During the early years of struggle for independence, another Parsi was born in Bombay, Feroze Jehangir Ghandy (later changed to Gandhi). In the 1930, Vanar Sena, a wing of Congress Freedom Fighters was formed where Feroze joined the movement and met Kamala Nehru and her daughter Indira. In 1933, Feroze proposed to Indira but she and her mother rejected it.  He grew close to the Nehru family, especially Kamala Nehru, and was beside her till the very end in 1936. In the following years, Indira and Feroze grew close to each other while in England. Indira’s father Jawaharlal Nehru opposed her marriage and even approached Mahatma Gandhi to dissuade the young couple. Mahatma Gandhi, however, did not support Jawahar and also wrote to the other people who were against this marriage in a public statement which included a request, “I invite the writers of abusive letters to shed your wrath and bless the forthcoming marriage.” Feroze and Indira finally got married in March 1942 despite an upset Jawaharlal Nehru.

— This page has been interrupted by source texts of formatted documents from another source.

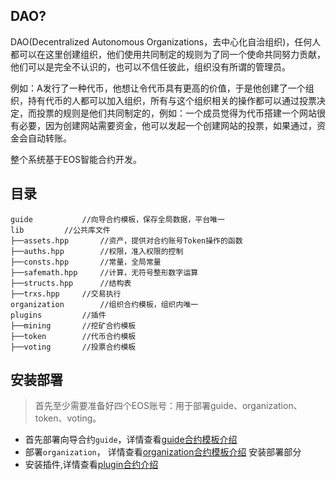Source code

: ## DAO?
DAO(Decentralized Autonomous Organizations，去中心化自治组织)，任何人都可以在这里创建组织，他们使用共同制定的规则为了同一个使命共同努力贡献，他们可以是完全不认识的，也可以不信任彼此，组织没有所谓的管理员。

例如：A发行了一种代币，他想让令代币具有更高的价值，于是他创建了一个组织，持有代币的人都可以加入组织，所有与这个组织相关的操作都可以通过投票决定，而投票的规则是他们共同制定的，例如：一个成员觉得为代币搭建一个网站很有必要，因为创建网站需要资金，他可以发起一个创建网站的投票，如果通过，资
金会自动转账。

整个系统基于EOS智能合约开发。

## 目录

```
guide			//向导合约模板，保存全局数据，平台唯一
lib			//公共库文件
├──assets.hpp		//资产，提供对合约账号Token操作的函数
├──auths.hpp		//权限，准入权限的控制
├──consts.hpp		//常量，全局常量
├──safemath.hpp		//计算，无符号整形数字运算
├──structs.hpp		//结构表
├──trxs.hpp		//交易执行
organization		//组织合约模板，组织内唯一
plugins			//插件
├──mining		//挖矿合约模板
├──token		//代币合约模板
├──voting		//投票合约模板
```

## 安装部署
> 首先至少需要准备好四个EOS账号：用于部署guide、organization、token、voting。

*	首先部署向导合约`guide`，详情查看[guide合约模板介绍](https://github.com/jan-gogogo/dao/tree/main/guide)
* 部署`organization`，	详情查看[organization合约模板介绍](https://github.com/jan-gogogo/dao/tree/main/organization) 安装部署部分
* 安装插件,详情查看[plugin合约介绍](https://github.com/jan-gogogo/dao/tree/main/plugins)


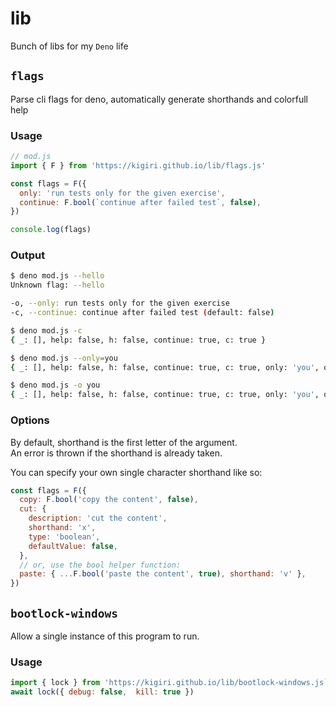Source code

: # lib
Bunch of libs for my `Deno` life

## `flags`
Parse cli flags for deno, automatically generate shorthands and colorfull help

### Usage
```js
// mod.js
import { F } from 'https://kigiri.github.io/lib/flags.js'

const flags = F({
  only: 'run tests only for the given exercise',
  continue: F.bool(`continue after failed test`, false),
})

console.log(flags)
```

### Output
```bash
$ deno mod.js --hello
Unknown flag: --hello

-o, --only: run tests only for the given exercise
-c, --continue: continue after failed test (default: false)

$ deno mod.js -c
{ _: [], help: false, h: false, continue: true, c: true }

$ deno mod.js --only=you
{ _: [], help: false, h: false, continue: true, c: true, only: 'you', o: 'you' }

$ deno mod.js -o you
{ _: [], help: false, h: false, continue: true, c: true, only: 'you', o: 'you' }
```

### Options
By default, shorthand is the first letter of the argument.\
An error is thrown if the shorthand is already taken.

You can specify your own single character shorthand like so:
```js
const flags = F({
  copy: F.bool('copy the content', false),
  cut: {
    description: 'cut the content',
    shorthand: 'x',
    type: 'boolean',
    defaultValue: false,
  },
  // or, use the bool helper function:
  paste: { ...F.bool('paste the content', true), shorthand: 'v' },
})
```

## `bootlock-windows`
Allow a single instance of this program to run.

### Usage
```js
import { lock } from 'https://kigiri.github.io/lib/bootlock-windows.js`
await lock({ debug: false,  kill: true })
```

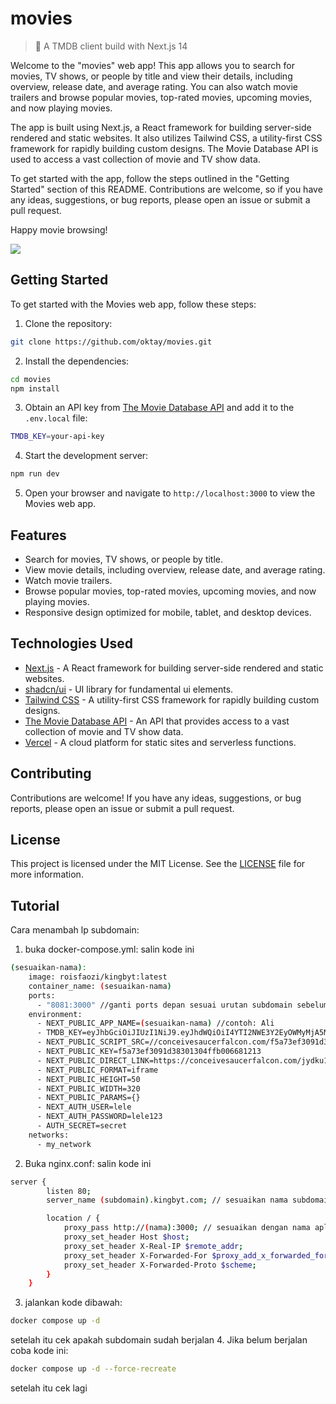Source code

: # movies

> 🍿 A TMDB client build with Next.js 14

Welcome to the "movies" web app! This app allows you to search for movies, TV shows, or people by title and view their details, including overview, release date, and average rating. You can also watch movie trailers and browse popular movies, top-rated movies, upcoming movies, and now playing movies.

The app is built using Next.js, a React framework for building server-side rendered and static websites. It also utilizes Tailwind CSS, a utility-first CSS framework for rapidly building custom designs. The Movie Database API is used to access a vast collection of movie and TV show data.

To get started with the app, follow the steps outlined in the "Getting Started" section of this README. Contributions are welcome, so if you have any ideas, suggestions, or bug reports, please open an issue or submit a pull request.

Happy movie browsing!

<img src="https://api.microlink.io/?url=https://movies-topaz-gamma.vercel.app&screenshot=true&meta=false&embed=screenshot.url&type=jpeg&overlay.browser=dark&overlay.background=linear-gradient%28225deg%2C+%23FF057C+0%25%2C+%238D0B93+50%25%2C+%23321575+100%25%29" />

## Getting Started

To get started with the Movies web app, follow these steps:

1. Clone the repository:

```bash
git clone https://github.com/oktay/movies.git
```

2. Install the dependencies:

```bash
cd movies
npm install
```

3. Obtain an API key from [The Movie Database API](https://developers.themoviedb.org/3) and add it to the `.env.local` file:

```bash
TMDB_KEY=your-api-key
```

4. Start the development server:

```bash
npm run dev
```

5. Open your browser and navigate to `http://localhost:3000` to view the Movies web app.

## Features

- Search for movies, TV shows, or people by title.
- View movie details, including overview, release date, and average rating.
- Watch movie trailers.
- Browse popular movies, top-rated movies, upcoming movies, and now playing movies.
- Responsive design optimized for mobile, tablet, and desktop devices.

## Technologies Used

- [Next.js](https://nextjs.org/) - A React framework for building server-side rendered and static websites.
- [shadcn/ui](https://ui.shadcn.com/) - UI library for fundamental ui elements.
- [Tailwind CSS](https://tailwindcss.com/) - A utility-first CSS framework for rapidly building custom designs.
- [The Movie Database API](https://developers.themoviedb.org/3) - An API that provides access to a vast collection of movie and TV show data.
- [Vercel](https://vercel.com/) - A cloud platform for static sites and serverless functions.

## Contributing

Contributions are welcome! If you have any ideas, suggestions, or bug reports, please open an issue or submit a pull request.

## License

This project is licensed under the MIT License. See the [LICENSE](LICENSE) file for more information.

## Tutorial

Cara menambah lp subdomain:

1. buka docker-compose.yml:
   salin kode ini 
```bash
(sesuaikan-nama):
    image: roisfaozi/kingbyt:latest
    container_name: (sesuaikan-nama)
    ports:
      - "8081:3000" //ganti ports depan sesuai urutan subdomain sebelumnya. contoh: 8081:3000 jadi 8082:3000
    environment:
      - NEXT_PUBLIC_APP_NAME=(sesuaikan-nama) //contoh: Ali
      - TMDB_KEY=eyJhbGciOiJIUzI1NiJ9.eyJhdWQiOiI4YTI2NWE3Y2EyOWMyMjA5MDBiMTdiYzQ2YjgwNDkxMSIsIm5iZiI6MTYyMzI1ODIzMy44NDMwMDAyLCJzdWIiOiI2MGMwZjQ3OThlZGE4NzAwNmQ3MzlkNGEiLCJzY29wZXMiOlsiYXBpX3JlYWQiXSwidmVyc2lvbiI6MX0.McIfqANBzYTIh12NdUhWz8FnvyKDBBmcrbyl9itmrao
      - NEXT_PUBLIC_SCRIPT_SRC=//conceivesaucerfalcon.com/f5a73ef3091d38301304ffb006681213/invoke.js
      - NEXT_PUBLIC_KEY=f5a73ef3091d38301304ffb006681213
      - NEXT_PUBLIC_DIRECT_LINK=https://conceivesaucerfalcon.com/jydku1nj?key=c3d7818efc4bf1bf72c9e4c0b0ba8972
      - NEXT_PUBLIC_FORMAT=iframe
      - NEXT_PUBLIC_HEIGHT=50
      - NEXT_PUBLIC_WIDTH=320
      - NEXT_PUBLIC_PARAMS={}
      - NEXT_AUTH_USER=lele
      - NEXT_AUTH_PASSWORD=lele123
      - AUTH_SECRET=secret
    networks:
      - my_network
```

2. Buka nginx.conf:
salin kode ini
```bash
server {
        listen 80;
        server_name (subdomain).kingbyt.com; // sesuaikan nama subdomain yang akan dirubah

        location / {
            proxy_pass http://(nama):3000; // sesuaikan dengan nama aplikasi yang baru ditambahkan di docker-compose.yml
            proxy_set_header Host $host;
            proxy_set_header X-Real-IP $remote_addr;
            proxy_set_header X-Forwarded-For $proxy_add_x_forwarded_for;
            proxy_set_header X-Forwarded-Proto $scheme;
        }
    }
```

3. jalankan kode dibawah:

```bash
docker compose up -d
```
setelah itu cek apakah subdomain sudah berjalan
4. Jika belum berjalan coba kode ini:

```bash
docker compose up -d --force-recreate
```
setelah itu cek lagi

It doesn’t matter whether you’re a Parsi Millionaire or Quaid-e-Azzam or Pandit Nehru, fathers will be fathers and it was then that I could truly appreciate Steve Martin’s lines in the final wedding scene in the movie Father of the Bride. “I realized at that moment that I was never going home again and see Annie (his daughter) at the top of the stairs, that I’d never see her again at our breakfast table in her nightgown and socks. I suddenly realized what was happening: Annie was all grownup and leaving us. Something inside began to hurt”.


Dedicated to all fathers of the brides- you're in great company.

SS

1 comment:

  1. Father's and Daughters are always going to have a special relationship and bond!
    Very few father's express like in the movie!
    But we daughters know that we are special!
    Well written from the old to the new generation!